I would not display those separate pieces of glass vertically (where the top pieces are pressing down on the lower pieces). Those rough edges will chip pieces off the lower parts eventually.

Options to consider;

1) Stabilize the separate pieces by bonding them back together with a UV curable optical cement (search on NORLAND optical adhesive). This is a clear cement that is index matched to the base glass and is nearly invisible if applied carefully. A modest expense, look at “Edmund Optics” where you could get the stuff for a job like this for a few hundred dollars.

2) Display the piece horizontally with the broken edges intentionally separated so they cannot rub against each other.

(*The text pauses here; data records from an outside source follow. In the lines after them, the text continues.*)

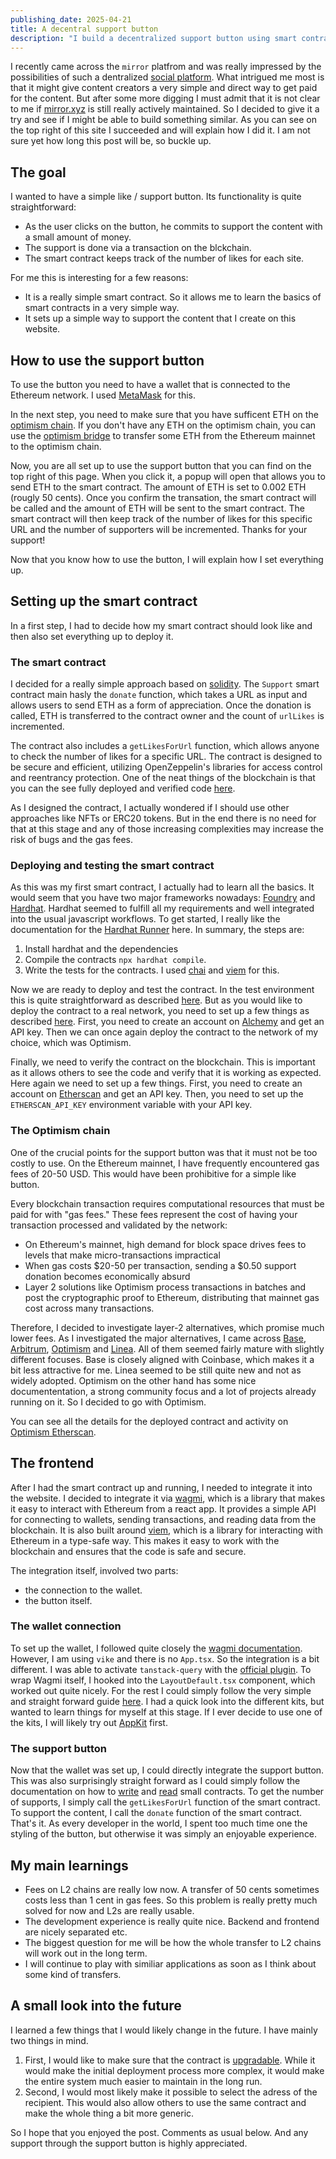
 ```yaml
---
publishing_date: 2025-04-21
title: A decentral support button
description: "I build a decentralized support button using smart contracts for direct content monetization. Learn how blockchain enables transparent micro-payments without platform intermediaries."
---
```


I recently came across the `mirror` platfrom and was really impressed by the possibilities of such a dentralized [social platform](4). What intrigued me most is that it might give content creators a very simple and direct way to get paid for the content. But after some more digging I must admit that it is not clear to me if [mirror.xyz](https://mirror.xyz/) is still really actively maintained. So I decided to give it a try and see if I might be able to build something similar. As you can see on the top right of this site I succeeded and will explain how I did it. I am not sure yet how long this post will be, so buckle up.

## The goal

I wanted to have a simple like / support button. Its functionality is quite straightforward:

- As the user clicks on the button, he commits to support the content with a small amount of money.
- The support is done via a transaction on the blckchain.
- The smart contract keeps track of the number of likes for each site.

For me this is interesting for a few reasons:

- It is a really simple smart contract. So it allows me to learn the basics of smart contracts in a very simple way.
- It sets up a simple way to support the content that I create on this website.

## How to use the support button

To use the button you need to have a wallet that is connected to the Ethereum network. I used [MetaMask](https://metamask.io/) for this.

In the next step, you need to make sure that you have sufficent ETH on the [optimism chain](https://www.optimism.io). If you don't have any ETH on the optimism chain, you can use the [optimism bridge](https://app.optimism.io/bridge) to transfer some ETH from the Ethereum mainnet to the optimism chain.

Now, you are all set up to use the support button that you can find on the top right of this page. When you click it, a popup will open that allows you to send ETH to the smart contract. The amount of ETH is set to 0.002 ETH (rougly 50 cents). Once you confirm the transation, the smart contract will be called and the amount of ETH will be sent to the smart contract. The smart contract will then keep track of the number of likes for this specific URL and the number of supporters will be incremented. Thanks for your support!

Now that you know how to use the button, I will explain how I set everything up.

## Setting up the smart contract

In a first step, I had to decide how my smart contract should look like and then also set everything up to deploy it.

### The smart contract

I decided for a really simple approach based on [solidity](https://soliditylang.org/). The `Support` smart contract main hasly the `donate` function, which takes a URL as input and allows users to send ETH as a form of appreciation. Once the donation is called, ETH is transferred to the contract owner and the count of `urlLikes` is incremented.

The contract also includes a `getLikesForUrl` function, which allows anyone to check the number of likes for a specific URL. The contract is designed to be secure and efficient, utilizing OpenZeppelin's libraries for access control and reentrancy protection. One of the neat things of the blockchain is that you can the see fully deployed and verified code [here](https://optimistic.etherscan.io/address/0x314b07fbd33a7343479e99e6682d5ee1da7f17c1#code#F1#L1).

As I designed the contract, I actually wondered if I should use other approaches like NFTs or ERC20 tokens. But in the end there is no need for that at this stage and any of those increasing complexities may increase the risk of bugs and the gas fees.

### Deploying and testing the smart contract

As this was my first smart contract, I actually had to learn all the basics. It would seem that you have two major frameworks nowadays: [Foundry](https://book.getfoundry.sh/) and [Hardhat](https://hardhat.org/). Hardhat seemed to fulfill all my requirements and well integrated into the usual javascript workflows. To get started, I really like the documentation for the [Hardhat Runner](https://hardhat.org/hardhat-runner/docs/guides/compile-contracts) here. In summary, the steps are:

1. Install hardhat and the dependencies
2. Compile the contracts `npx hardhat compile`.
3. Write the tests for the contracts. I used [chai](https://www.chaijs.com/) and [viem](https://hardhat.org/hardhat-runner/docs/advanced/using-viem) for this.

Now we are ready to deploy and test the contract. In the test environment this is quite straightforward as described [here](https://hardhat.org/hardhat-runner/docs/guides/deploying). But as you would like to deploy the contract to a real network, you need to set up a few things as described [here](https://hardhat.org/hardhat-runner/docs/guides/verifying). First, you need to create an account on [Alchemy](https://www.alchemy.com/) and get an API key. Then we can once again deploy the contract to the network of my choice, which was Optimism.

Finally, we need to verify the contract on the blockchain. This is important as it allows others to see the code and verify that it is working as expected. Here again we need to set up a few things. First, you need to create an account on [Etherscan](https://etherscan.io/) and get an API key. Then, you need to set up the `ETHERSCAN_API_KEY` environment variable with your API key.

### The Optimism chain

One of the crucial points for the support button was that it must not be too costly to use. On the Ethereum mainnet, I have frequently encountered gas fees of 20-50 USD. This would have been prohibitive for a simple like button.

Every blockchain transaction requires computational resources that must be paid for with "gas fees." These fees represent the cost of having your transaction processed and validated by the network:

- On Ethereum's mainnet, high demand for block space drives fees to levels that make micro-transactions impractical
- When gas costs $20-50 per transaction, sending a $0.50 support donation becomes economically absurd
- Layer 2 solutions like Optimism process transactions in batches and post the cryptographic proof to Ethereum, distributing that mainnet gas cost across many transactions.

Therefore, I decided to investigate layer-2 alternatives, which promise much lower fees. As I investigated the major alternatives, I came across [Base](https://www.base.org/), [Arbitrum](https://arbitrum.io/), [Optimism](https://www.optimism.io/) and [Linea](https://linea.build/). All of them seemed fairly mature with slightly different focuses. Base is closely aligned with Coinbase, which makes it a bit less attractive for me. Linea seemed to be still quite new and not as widely adopted. Optimism on the other hand has some nice documententation, a strong community focus and a lot of projects already running on it. So I decided to go with Optimism.

You can see all the details for the deployed contract and activity on [Optimism Etherscan](https://optimistic.etherscan.io/address/0x314b07fbd33a7343479e99e6682d5ee1da7f17c1).

## The frontend

After I had the smart contract up and running, I needed to integrate it into the website. I decided to integrate it via [wagmi](https://wagmi.sh/), which is a library that makes it easy to interact with Ethereum from a react app. It provides a simple API for connecting to wallets, sending transactions, and reading data from the blockchain. It is also built around [viem](https://viem.sh/), which is a library for interacting with Ethereum in a type-safe way. This makes it easy to work with the blockchain and ensures that the code is safe and secure.

The integration itself, involved two parts:

- the connection to the wallet.
- the button itself.

### The wallet connection

To set up the wallet, I followed quite closely the [wagmi documentation](https://wagmi.sh/react/getting-started). However, I am using `vike` and there is no `App.tsx`. So the integration is a bit different. I was able to activate `tanstack-query` with the [official plugin](https://vike.dev/tanstack-query). To wrap Wagmi itself, I hooked into the `LayoutDefault.tsx` component, which worked out quite nicely. For the rest I could simply follow the very simple and straight forward guide [here](https://wagmi.sh/react/guides/connect-wallet). I had a quick look into the different kits, but wanted to learn things for myself at this stage. If I ever decide to use one of the kits, I will likely try out [AppKit](https://appkit.dev/) first.

### The support button

Now that the wallet was set up, I could directly integrate the support button. This was also surprisingly straight forward as I could simply follow the documentation on how to [write](https://wagmi.sh/react/guides/write-to-contract) and [read](https://wagmi.sh/react/guides/read-from-contract) small contracts. To get the number of supports, I simply call the `getLikesForUrl` function of the smart contract. To support the content, I call the `donate` function of the smart contract. That's it. As every developer in the world, I spent too much time one the styling of the button, but otherwise it was simply an enjoyable experience.

## My main learnings

- Fees on L2 chains are really low now. A transfer of 50 cents sometimes costs less than 1 cent in gas fees. So this problem is really pretty much solved for now and L2s are really usable.
- The development experience is really quite nice. Backend and frontend are nicely separated etc.
- The biggest question for me will be how the whole transfer to L2 chains will work out in the long term.
- I will continue to play with similiar applications as soon as I think about some kind of transfers.

## A small look into the future

I learned a few things that I would likely change in the future. I have mainly two things in mind.

1. First, I would like to make sure that the contract is [upgradable](https://docs.openzeppelin.com/upgrades-plugins/writing-upgradeable). While it would make the initial deployment process more complex, it would make the entire system much easier to maintain in the long run.
2. Second, I would most likely make it possible to select the adress of the recipient. This would also allow others to use the same contract and make the whole thing a bit more generic.

So I hope that you enjoyed the post. Comments as usual below. And any support through the support button is highly appreciated.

3) Maybe you could bond each piece of glass to a clear plastic sheet (polycarbonate) with three small dots of clear silicone RTV between the front (no paint) side of the glass and the plastic. You would still want to keep a space between those rough glass edges. The silicone would “give” a little bit to take care of the difference in size of the glass and polycarbonate when the temperature changes. Start by bonding one piece and letting the RTV cure, then bond another piece with a few small paper shims to keep the crack (break) separated. After everything has cured remove the paper shims.

3) You could bond the front side (surface without paint) to another thin glass sheet with the UV curable cement, this might be expensive but would give you a piece that could be displayed vertically with safety. The use of glass would make the thermal expansion the same for the artifact and the supporting glass substrate. The glass surface will not outgas anything and this would keep you from contacting the painted side. But this is very probably irreversible.

Of course it depends on your budget and if you want to enjoy the piece or preserve it as a future reference piece.

I do not work in the museum field, but I do work with glass pieces (lenses, mirrors, etc.) all the time. It’s a funny material, we have a saying, “there are two kinds of folks that work with glass; those that have broken some, and those that will break some”.

We have on occasion taken large glass pieces with cracks and drilled out the ends of the cracks (turns a pointed end of the crack into a circle which reduces the stress) to stop them from propagating and then filled the crack with a cement with similar thermal expansion characteristics, quite elaborate but it will stabilize a crack and stop it from getting bigger.

Cheers, Kevin

Author:  NYCRRson [ Thu Aug 08, 2013 9:29 pm ]
Post subject:  Re: Small Artifact Preservation Method Suggestions Needed


Just one other thing that I forgot to mention;

No matter how tempted you may be DO NOT EVER USE "SUPER GLUE" around glass. The curing process of the "super glues" (cyanoacralyte, not sure I spelled that right) will give off fumes that WILL FOG the glass.

Even when using the RTV's you will need a fan to remove the acetic acid fumes (smells like vinegar) from your work area.


Author:  wilkinsd [ Thu Aug 08, 2013 11:12 pm ]
Post subject:  Re: Small Artifact Preservation Method Suggestions Needed


Thanks for the advice, it is well-taken. I've sent you a PM with some specific questions.

Thanks again, this has been very helpful.